Exercise:
Retype each line of the material exactly, please, skipping any picture in it.

** Opening Data provided block **

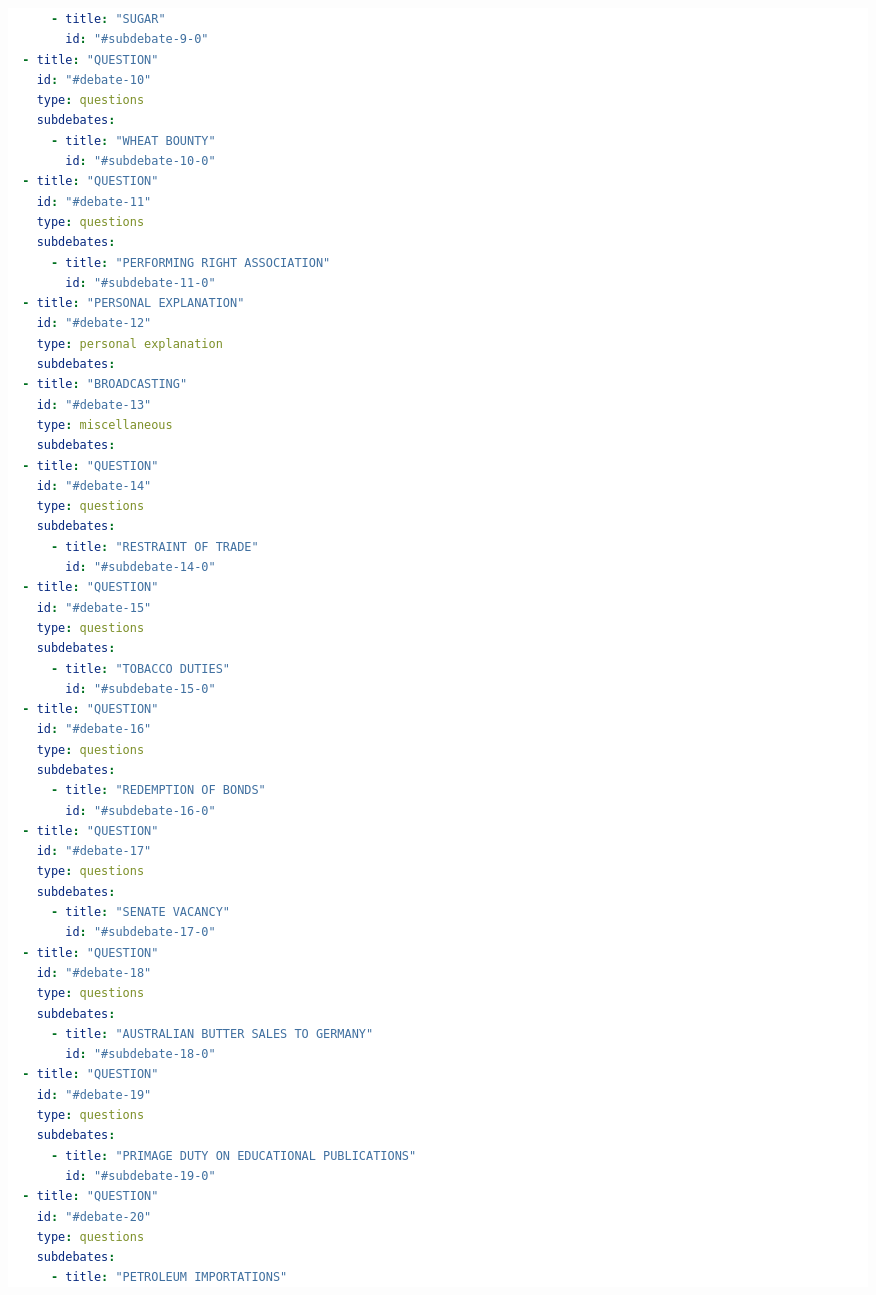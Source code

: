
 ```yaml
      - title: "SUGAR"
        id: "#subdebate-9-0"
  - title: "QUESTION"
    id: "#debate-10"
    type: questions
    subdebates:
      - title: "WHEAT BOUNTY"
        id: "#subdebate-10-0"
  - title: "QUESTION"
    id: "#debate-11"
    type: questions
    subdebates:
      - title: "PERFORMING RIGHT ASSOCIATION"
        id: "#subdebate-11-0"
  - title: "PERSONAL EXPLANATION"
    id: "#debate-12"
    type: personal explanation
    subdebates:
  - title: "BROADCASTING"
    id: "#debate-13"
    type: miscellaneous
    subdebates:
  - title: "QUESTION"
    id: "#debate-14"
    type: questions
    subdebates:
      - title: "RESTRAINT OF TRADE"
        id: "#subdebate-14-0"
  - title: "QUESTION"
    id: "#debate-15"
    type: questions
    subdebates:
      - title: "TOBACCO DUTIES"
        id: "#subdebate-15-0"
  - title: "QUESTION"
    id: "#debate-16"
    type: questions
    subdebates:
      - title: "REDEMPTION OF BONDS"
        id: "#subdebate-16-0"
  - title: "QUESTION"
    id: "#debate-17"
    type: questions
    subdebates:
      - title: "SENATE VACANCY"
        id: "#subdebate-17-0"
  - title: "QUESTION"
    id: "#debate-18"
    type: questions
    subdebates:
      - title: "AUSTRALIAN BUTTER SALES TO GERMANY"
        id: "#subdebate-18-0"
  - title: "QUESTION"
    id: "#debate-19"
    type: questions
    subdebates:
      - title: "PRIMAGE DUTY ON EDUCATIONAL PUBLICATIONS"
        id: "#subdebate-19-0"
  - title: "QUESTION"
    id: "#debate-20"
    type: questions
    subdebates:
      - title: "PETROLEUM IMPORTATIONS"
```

** Closing Data provided block **

Solution for this exercise:
Source code

:
 ```yaml
      - title: "SUGAR"
        id: "#subdebate-9-0"
  - title: "QUESTION"
    id: "#debate-10"
    type: questions
    subdebates:
      - title: "WHEAT BOUNTY"
        id: "#subdebate-10-0"
  - title: "QUESTION"
    id: "#debate-11"
    type: questions
    subdebates:
      - title: "PERFORMING RIGHT ASSOCIATION"
        id: "#subdebate-11-0"
  - title: "PERSONAL EXPLANATION"
    id: "#debate-12"
    type: personal explanation
    subdebates:
  - title: "BROADCASTING"
    id: "#debate-13"
    type: miscellaneous
    subdebates:
  - title: "QUESTION"
    id: "#debate-14"
    type: questions
    subdebates:
      - title: "RESTRAINT OF TRADE"
        id: "#subdebate-14-0"
  - title: "QUESTION"
    id: "#debate-15"
    type: questions
    subdebates:
      - title: "TOBACCO DUTIES"
        id: "#subdebate-15-0"
  - title: "QUESTION"
    id: "#debate-16"
    type: questions
    subdebates:
      - title: "REDEMPTION OF BONDS"
        id: "#subdebate-16-0"
  - title: "QUESTION"
    id: "#debate-17"
    type: questions
    subdebates:
      - title: "SENATE VACANCY"
        id: "#subdebate-17-0"
  - title: "QUESTION"
    id: "#debate-18"
    type: questions
    subdebates:
      - title: "AUSTRALIAN BUTTER SALES TO GERMANY"
        id: "#subdebate-18-0"
  - title: "QUESTION"
    id: "#debate-19"
    type: questions
    subdebates:
      - title: "PRIMAGE DUTY ON EDUCATIONAL PUBLICATIONS"
        id: "#subdebate-19-0"
  - title: "QUESTION"
    id: "#debate-20"
    type: questions
    subdebates:
      - title: "PETROLEUM IMPORTATIONS"
```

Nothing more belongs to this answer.